● Problem requirements: All that should appear is the line containing "Servo Motors 4 (Right)" and the lines after it in the records below, each reproduced exactly.

[Plain-text document sources]
=======
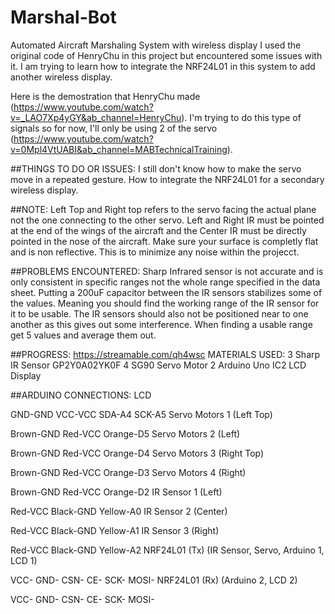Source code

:# Marshal-Bot
Automated Aircraft Marshaling System with wireless display
I used the original code of HenryChu in this project but encountered some issues with it. I am trying to learn how to integrate the NRF24L01 in this system to add another wireless display.

Here is the demostration that HenryChu made (https://www.youtube.com/watch?v=_LAO7Xp4yGY&ab_channel=HenryChu). I'm trying to do this type of signals so for now, I'll only be using 2 of the servo (https://www.youtube.com/watch?v=0Mpl4VtUABI&ab_channel=MABTechnicalTraining).

##THINGS TO DO OR ISSUES:
I still don't know how to make the servo move in a repeated gesture.
How to integrate the NRF24L01 for a secondary wireless display.

##NOTE:
Left Top and Right top refers to the servo facing the actual plane not the one connecting to the other servo.
Left and Right IR must be pointed at the end of the wings of the aircraft and the Center IR must be directly pointed in the nose of the aircraft.
Make sure your surface is completly flat and is non reflective. This is to minimize any noise within the projecct.

##PROBLEMS ENCOUNTERED:
Sharp Infrared sensor is not accurate and is only consistent in specific ranges not the whole range specified in the data sheet. Putting a 200uF capacitor between the IR sensors stabilizes some of the values. Meaning you should find the working range of the IR sensor for it to be usable. The IR sensors should also not be positioned near to one another as this gives out some interference.
When finding a usable range get 5 values and average them out.

##PROGRESS:
https://streamable.com/qh4wsc
MATERIALS USED:
3 Sharp IR Sensor GP2Y0A02YK0F
4 SG90 Servo Motor
2 Arduino Uno
IC2 LCD Display

##ARDUINO CONNECTIONS:
LCD

GND-GND
VCC-VCC
SDA-A4
SCK-A5
Servo Motors 1 (Left Top)

Brown-GND
Red-VCC
Orange-D5
Servo Motors 2 (Left)

Brown-GND
Red-VCC
Orange-D4
Servo Motors 3 (Right Top)

Brown-GND
Red-VCC
Orange-D3
Servo Motors 4 (Right)

Brown-GND
Red-VCC
Orange-D2
IR Sensor 1 (Left)

Red-VCC
Black-GND
Yellow-A0
IR Sensor 2 (Center)

Red-VCC
Black-GND
Yellow-A1
IR Sensor 3 (Right)

Red-VCC
Black-GND
Yellow-A2
NRF24L01 (Tx) (IR Sensor, Servo, Arduino 1, LCD 1)

VCC-
GND-
CSN-
CE-
SCK-
MOSI-
NRF24L01 (Rx) (Arduino 2, LCD 2)

VCC-
GND-
CSN-
CE-
SCK-
MOSI-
=======
● Expected output:
Servo Motors 4 (Right)

Brown-GND
Red-VCC
Orange-D2
IR Sensor 1 (Left)

Red-VCC
Black-GND
Yellow-A0
IR Sensor 2 (Center)

Red-VCC
Black-GND
Yellow-A1
IR Sensor 3 (Right)

Red-VCC
Black-GND
Yellow-A2
NRF24L01 (Tx) (IR Sensor, Servo, Arduino 1, LCD 1)

VCC-
GND-
CSN-
CE-
SCK-
MOSI-
NRF24L01 (Rx) (Arduino 2, LCD 2)

VCC-
GND-
CSN-
CE-
SCK-
MOSI-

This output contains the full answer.